We are finite creators, whether
we paint or sculptor or design buildings or write books; and being finite we
cannot see all the possibilities of our creations. How many times has a person
shared with me something gleaned from a Sunday morning message that was not
intended to be a point of mine in the least, but yet was communicated through
the sermon without my design or knowledge? I could think, “You didn’t
understand what I was saying”, or I could think, “I didn’t realize that what I
was saying could communicate that message”.
The first time I read TWHF I
wasn’t sure what I was reading, and I think that’s because I was trying to
understand it intellectually rather than allow the story to take me along a
journey. The second time I read it I purposed to read it as a story – and the
experience…and the understanding…were
both quite different from the first time.
When I first view a painting of
my dear friend David Zuck’s I’ve learned to allow the painting to come to me
and draw me to it; only as that occurs do I experience and appreciate the
nuances and counter plays of the art. When I hear a piece of music (and I think
this especially true of classical music) it is only when the musical motif is
permitted to weave its tapestry in my heart and mind that I’m able to dance
(internally) with the patterns, backgrounds, and point-counterpoints.

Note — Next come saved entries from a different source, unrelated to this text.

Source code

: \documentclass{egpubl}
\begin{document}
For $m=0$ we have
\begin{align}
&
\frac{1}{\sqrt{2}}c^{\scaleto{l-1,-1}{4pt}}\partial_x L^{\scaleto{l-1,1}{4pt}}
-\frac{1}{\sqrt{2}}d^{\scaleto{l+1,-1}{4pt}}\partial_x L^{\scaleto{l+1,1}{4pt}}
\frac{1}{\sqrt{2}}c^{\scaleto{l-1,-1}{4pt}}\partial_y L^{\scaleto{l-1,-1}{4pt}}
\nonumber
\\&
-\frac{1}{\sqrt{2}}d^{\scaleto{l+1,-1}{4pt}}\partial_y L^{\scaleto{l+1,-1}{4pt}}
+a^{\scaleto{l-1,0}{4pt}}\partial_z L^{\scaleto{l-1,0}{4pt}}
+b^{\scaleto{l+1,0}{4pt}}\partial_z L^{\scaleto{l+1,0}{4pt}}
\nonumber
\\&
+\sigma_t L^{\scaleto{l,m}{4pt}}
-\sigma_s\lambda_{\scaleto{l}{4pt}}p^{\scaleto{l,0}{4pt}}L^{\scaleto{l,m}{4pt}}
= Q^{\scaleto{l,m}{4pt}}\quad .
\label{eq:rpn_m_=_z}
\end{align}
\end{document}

I think one reason why we can
read the Bible and yet not read the Bible is that we’re in a hurry to the break
the Bible down into data and information rather than understand its message,
allowing its message to come to us, allowing our hearts and minds to be
conformed to the message, to become one with the message – and of course the
message is Jesus.
Most Bible-study materials do not
encourage its users to see the story; all Biblical genres have stories, and yet
the vast majority of Bible-study materials do
not guide the users into seeing the stories – if we can’t see the shape
of the tree, how can we put its branches in context to the tree on which they
grow and the forest in which the tree is planted?